Disease-associated genetic variants can cause mutations in tissue-specific protein isoforms

Genetic variants can cause protein-coding mutations that result in disease. Variants are typically interpreted using the reference transcript for a gene. However, most human multi-exon genes encode alternative isoforms. Here, we show that coding exons in alternative isoforms harbour more population variants than exons of reference isoforms, consistent with their reduced evolutionary constraint, and that these variants are more likely to cause nonsynonymous coding mutations. Common and rare disease-associated variants mapping to alternative transcripts can lead to amino acid substitutions predicted to be structurally damaging in the corresponding protein isoform. The alternative transcripts to which disease-associated variants map demonstrate high tissue-specific expression, with many unannotated in reference human genomes, revealed only by long-read RNA-sequencing.
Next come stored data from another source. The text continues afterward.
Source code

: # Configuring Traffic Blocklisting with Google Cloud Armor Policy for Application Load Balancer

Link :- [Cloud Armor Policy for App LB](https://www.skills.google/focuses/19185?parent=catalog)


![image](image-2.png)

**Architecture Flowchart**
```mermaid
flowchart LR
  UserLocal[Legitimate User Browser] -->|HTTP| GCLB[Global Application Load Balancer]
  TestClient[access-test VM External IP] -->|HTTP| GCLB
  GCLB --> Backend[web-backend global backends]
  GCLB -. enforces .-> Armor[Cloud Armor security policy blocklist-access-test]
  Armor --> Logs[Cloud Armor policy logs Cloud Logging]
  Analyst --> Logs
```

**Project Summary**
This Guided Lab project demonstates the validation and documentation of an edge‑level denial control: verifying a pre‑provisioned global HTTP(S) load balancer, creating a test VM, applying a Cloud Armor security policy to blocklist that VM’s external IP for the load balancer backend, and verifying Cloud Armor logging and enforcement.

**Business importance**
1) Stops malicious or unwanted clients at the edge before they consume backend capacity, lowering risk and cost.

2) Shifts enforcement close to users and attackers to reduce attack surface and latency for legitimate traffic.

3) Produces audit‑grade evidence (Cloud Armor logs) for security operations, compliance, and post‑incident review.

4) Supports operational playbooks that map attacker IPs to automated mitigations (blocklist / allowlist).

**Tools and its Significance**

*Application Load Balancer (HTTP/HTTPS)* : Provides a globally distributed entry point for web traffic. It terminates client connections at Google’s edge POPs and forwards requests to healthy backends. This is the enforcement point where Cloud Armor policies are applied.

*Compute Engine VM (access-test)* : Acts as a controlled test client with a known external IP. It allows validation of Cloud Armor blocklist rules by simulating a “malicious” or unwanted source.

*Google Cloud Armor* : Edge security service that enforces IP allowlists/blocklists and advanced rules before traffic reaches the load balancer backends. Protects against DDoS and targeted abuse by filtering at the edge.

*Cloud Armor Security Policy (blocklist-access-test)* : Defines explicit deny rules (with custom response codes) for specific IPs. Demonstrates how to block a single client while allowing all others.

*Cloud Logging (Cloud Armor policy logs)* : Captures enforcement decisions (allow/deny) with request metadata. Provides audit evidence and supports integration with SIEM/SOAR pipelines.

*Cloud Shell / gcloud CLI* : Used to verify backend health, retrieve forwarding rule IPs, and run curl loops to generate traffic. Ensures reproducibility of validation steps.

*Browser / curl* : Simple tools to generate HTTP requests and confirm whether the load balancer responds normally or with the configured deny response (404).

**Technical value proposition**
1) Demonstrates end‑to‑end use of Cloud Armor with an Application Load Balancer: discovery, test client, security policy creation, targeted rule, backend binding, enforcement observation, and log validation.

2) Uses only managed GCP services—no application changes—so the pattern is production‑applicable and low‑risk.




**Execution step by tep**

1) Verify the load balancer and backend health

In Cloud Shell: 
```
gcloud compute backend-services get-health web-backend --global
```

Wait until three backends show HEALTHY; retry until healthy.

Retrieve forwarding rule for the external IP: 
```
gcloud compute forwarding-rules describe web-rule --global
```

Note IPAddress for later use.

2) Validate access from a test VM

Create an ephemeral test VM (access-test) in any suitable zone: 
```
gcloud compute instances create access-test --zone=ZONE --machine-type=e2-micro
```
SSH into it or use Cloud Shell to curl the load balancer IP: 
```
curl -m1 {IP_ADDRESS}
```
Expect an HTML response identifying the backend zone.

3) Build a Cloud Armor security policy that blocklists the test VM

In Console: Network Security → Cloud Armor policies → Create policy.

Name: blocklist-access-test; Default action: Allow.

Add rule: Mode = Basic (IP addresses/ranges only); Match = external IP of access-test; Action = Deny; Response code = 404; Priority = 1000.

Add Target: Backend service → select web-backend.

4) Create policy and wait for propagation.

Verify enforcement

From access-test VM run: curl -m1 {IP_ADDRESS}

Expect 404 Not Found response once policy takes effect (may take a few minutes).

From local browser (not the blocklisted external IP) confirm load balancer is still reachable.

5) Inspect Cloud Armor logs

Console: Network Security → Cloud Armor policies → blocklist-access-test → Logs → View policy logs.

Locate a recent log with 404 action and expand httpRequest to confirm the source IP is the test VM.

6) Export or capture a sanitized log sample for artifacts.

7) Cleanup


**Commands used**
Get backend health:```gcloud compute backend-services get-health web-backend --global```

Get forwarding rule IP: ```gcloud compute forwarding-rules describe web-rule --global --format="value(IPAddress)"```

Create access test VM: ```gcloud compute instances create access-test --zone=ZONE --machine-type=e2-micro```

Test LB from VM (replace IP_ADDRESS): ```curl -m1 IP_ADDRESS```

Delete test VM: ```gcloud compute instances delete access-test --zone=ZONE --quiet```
As an example, we report an unannotated alternative transcript of the inflammasome regulator DPP9 that is lung epithelium-specific and which harbours a common genetic variant associated with severe COVID-19 and lung fibrosis. The variant causes a p.Leu8Pro missense mutation in an alternative first exon, predicted to disrupt the encoded alpha helix. These findings highlight the importance of considering alternative isoforms, their tissue-specific expression, and full-length transcripts in variant interpretation, with implications for uncovering underappreciated mechanisms of both common and rare disease.